Typical of the topsy-turvy state of media affairs, by mid-week, Fox News was singing the praises of Washington Post associate editor Bob Woodward, one of the two reporters who brought down President Richard Nixon with his reporting during and after the 1972 election of White House activities that came to be known as Watergate.

Suddenly, Woodward, who had long been seen by Fox as part of the shamelessly liberal mainstream media, was the darling of the right for his documented report that Team Obama, not Republicans in Congress, was responsible for introducing the idea of a sequester to last year’s budget talks. Woodward’s claim went dead against the White House strategy of trying to blame sequestration solely on congressional Republicans — as Obama did in his interview with WJZ’s Carter.

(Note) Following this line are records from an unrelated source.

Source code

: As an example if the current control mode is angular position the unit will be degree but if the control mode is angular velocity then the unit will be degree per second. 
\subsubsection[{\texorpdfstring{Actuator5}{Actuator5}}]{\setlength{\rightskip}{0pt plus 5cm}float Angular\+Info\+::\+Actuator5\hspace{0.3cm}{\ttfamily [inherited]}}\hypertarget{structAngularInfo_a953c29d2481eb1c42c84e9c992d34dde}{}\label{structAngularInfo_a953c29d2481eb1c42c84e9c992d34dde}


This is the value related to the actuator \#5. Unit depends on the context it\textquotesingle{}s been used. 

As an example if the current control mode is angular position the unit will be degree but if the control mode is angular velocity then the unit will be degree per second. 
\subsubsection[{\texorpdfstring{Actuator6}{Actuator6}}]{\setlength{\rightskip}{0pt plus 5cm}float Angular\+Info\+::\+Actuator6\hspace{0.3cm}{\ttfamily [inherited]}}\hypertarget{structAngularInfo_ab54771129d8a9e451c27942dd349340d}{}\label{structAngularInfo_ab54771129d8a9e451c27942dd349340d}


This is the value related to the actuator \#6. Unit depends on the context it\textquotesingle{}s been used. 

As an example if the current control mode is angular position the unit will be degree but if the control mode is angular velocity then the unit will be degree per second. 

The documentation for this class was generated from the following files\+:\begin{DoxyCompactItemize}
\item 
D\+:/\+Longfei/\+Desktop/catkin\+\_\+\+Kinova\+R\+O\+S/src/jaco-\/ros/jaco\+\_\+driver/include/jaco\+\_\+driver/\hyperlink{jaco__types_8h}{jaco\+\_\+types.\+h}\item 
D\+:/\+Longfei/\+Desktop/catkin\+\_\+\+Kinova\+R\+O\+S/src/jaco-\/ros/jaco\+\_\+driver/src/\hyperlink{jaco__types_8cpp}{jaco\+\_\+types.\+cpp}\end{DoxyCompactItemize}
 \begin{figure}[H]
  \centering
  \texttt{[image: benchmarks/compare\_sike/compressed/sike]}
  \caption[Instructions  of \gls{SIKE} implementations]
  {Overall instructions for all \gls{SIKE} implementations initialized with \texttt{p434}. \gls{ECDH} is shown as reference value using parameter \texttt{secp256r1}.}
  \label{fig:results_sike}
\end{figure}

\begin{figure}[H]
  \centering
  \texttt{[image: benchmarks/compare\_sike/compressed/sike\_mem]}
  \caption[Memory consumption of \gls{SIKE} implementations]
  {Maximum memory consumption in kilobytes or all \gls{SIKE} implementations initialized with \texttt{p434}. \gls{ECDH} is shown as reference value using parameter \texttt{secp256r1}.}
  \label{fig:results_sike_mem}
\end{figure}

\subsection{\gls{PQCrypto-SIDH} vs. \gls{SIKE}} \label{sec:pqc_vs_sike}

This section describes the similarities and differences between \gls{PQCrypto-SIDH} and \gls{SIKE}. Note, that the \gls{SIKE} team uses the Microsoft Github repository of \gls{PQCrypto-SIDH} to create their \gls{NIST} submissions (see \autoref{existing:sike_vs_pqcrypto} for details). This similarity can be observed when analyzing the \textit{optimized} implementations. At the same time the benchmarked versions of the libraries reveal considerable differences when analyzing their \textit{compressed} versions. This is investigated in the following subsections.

And left-leaning MSNBC was now leading an onscreen charge of show hosts and analysts trying to discredit Woodward’s report, while mocking the Pulitzer-Prize-winning reporter for saying he felt threatened by a call from a senior White House staffer who told him he would “regret” insisting sequestration was Obama’s idea.

By Thursday, the eve of the doomsday Obama had been warning Americans about for weeks, Woodward and the aide who was said to have issued the warning of “regret” were the focus of the sequestration story on most channels. Personalities, after all, are a lot easier to present than analyses of federal fiscal policy and the deeply grounded failings of both the Congress and White House when it comes to doing the basic jobs they were elected to do.

But just because government has clearly become dysfunctional, that doesn’t mean the TV press corps, anchors and show hosts should sink to Washington’s level in covering it during these troubled times. In fact, now is the very time for all good men and women in the TV press corps to come to the aid of their country.